Data for processing: Begin

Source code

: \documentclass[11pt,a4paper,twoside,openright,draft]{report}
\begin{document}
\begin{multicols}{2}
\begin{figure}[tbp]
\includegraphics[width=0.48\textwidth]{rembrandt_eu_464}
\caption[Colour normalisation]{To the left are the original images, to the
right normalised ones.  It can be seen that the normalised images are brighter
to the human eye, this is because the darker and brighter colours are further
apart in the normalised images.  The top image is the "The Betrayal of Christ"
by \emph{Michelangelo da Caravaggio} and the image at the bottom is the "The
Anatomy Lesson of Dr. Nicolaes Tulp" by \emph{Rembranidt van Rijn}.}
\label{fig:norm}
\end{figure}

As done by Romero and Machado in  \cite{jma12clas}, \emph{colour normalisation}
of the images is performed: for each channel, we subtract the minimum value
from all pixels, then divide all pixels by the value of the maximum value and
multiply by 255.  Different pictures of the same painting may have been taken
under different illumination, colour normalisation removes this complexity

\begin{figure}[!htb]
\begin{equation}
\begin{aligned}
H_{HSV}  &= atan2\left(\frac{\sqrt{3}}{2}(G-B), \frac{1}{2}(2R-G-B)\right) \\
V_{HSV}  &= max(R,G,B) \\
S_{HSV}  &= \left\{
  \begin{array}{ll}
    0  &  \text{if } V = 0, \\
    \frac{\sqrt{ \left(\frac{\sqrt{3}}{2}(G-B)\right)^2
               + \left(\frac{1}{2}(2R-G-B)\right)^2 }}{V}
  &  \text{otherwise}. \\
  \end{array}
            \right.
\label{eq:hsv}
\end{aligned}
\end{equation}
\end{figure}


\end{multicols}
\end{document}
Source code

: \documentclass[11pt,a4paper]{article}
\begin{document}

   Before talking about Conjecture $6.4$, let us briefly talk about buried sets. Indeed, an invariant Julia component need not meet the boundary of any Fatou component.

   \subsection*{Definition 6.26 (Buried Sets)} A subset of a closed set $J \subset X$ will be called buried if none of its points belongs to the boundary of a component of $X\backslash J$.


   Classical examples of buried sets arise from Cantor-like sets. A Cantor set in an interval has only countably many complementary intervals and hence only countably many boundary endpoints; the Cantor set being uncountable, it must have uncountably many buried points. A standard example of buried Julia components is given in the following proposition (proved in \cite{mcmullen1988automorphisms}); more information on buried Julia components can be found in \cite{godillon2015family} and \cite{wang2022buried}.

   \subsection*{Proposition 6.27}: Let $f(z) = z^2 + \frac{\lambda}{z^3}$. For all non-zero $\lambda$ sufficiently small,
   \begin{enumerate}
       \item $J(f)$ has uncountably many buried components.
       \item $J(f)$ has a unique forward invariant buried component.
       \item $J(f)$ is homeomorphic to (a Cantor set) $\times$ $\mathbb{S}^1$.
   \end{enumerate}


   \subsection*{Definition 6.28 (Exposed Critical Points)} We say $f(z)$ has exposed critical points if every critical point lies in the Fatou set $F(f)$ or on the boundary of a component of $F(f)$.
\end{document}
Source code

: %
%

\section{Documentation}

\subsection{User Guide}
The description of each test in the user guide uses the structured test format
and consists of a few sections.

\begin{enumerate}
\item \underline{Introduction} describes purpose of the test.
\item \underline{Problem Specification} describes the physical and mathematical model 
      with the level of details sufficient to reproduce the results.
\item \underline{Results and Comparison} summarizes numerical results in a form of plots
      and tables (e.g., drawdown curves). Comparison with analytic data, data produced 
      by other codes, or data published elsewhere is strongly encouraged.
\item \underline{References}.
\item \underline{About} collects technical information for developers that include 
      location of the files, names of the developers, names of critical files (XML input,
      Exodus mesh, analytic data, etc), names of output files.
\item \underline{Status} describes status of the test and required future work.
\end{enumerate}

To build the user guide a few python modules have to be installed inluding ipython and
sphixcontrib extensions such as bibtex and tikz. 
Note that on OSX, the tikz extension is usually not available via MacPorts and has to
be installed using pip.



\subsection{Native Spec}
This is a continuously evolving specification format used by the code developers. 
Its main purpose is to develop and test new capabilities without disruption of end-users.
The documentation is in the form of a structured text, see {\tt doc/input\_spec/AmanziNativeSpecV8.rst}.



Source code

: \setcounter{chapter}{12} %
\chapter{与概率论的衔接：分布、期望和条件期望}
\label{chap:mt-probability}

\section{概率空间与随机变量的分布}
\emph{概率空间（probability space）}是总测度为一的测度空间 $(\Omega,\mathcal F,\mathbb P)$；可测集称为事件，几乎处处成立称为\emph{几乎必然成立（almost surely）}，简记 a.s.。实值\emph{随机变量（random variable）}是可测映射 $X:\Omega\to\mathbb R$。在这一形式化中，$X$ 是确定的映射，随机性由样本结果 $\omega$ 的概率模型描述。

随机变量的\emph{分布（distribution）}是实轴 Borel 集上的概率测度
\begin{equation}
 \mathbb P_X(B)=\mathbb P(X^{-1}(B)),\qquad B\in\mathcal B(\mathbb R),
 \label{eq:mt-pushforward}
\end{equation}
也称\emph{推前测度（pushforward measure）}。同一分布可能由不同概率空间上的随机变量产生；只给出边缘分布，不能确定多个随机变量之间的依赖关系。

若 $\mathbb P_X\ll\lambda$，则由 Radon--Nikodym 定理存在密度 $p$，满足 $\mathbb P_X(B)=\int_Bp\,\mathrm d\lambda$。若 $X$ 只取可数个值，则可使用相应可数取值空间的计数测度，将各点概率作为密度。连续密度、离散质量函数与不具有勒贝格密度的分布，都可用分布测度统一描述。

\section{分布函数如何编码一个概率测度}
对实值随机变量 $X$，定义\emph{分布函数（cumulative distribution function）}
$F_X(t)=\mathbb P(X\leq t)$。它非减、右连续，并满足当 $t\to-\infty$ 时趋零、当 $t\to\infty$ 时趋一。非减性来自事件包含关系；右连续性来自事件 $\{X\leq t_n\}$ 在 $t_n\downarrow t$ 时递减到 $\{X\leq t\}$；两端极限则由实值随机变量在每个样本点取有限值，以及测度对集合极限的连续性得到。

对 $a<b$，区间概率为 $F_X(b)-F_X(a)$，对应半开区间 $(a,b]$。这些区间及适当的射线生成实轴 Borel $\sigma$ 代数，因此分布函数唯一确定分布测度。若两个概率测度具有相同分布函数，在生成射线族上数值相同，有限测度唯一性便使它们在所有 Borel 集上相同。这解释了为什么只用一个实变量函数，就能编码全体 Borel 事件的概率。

Data for processing: End

What the task asks for is a word-for-word repeat of the lines above, from the first through the one containing "images, to the".

Source code

: \documentclass[11pt,a4paper,twoside,openright,draft]{report}
\begin{document}
\begin{multicols}{2}
\begin{figure}[tbp]
\includegraphics[width=0.48\textwidth]{rembrandt_eu_464}
\caption[Colour normalisation]{To the left are the original images, to the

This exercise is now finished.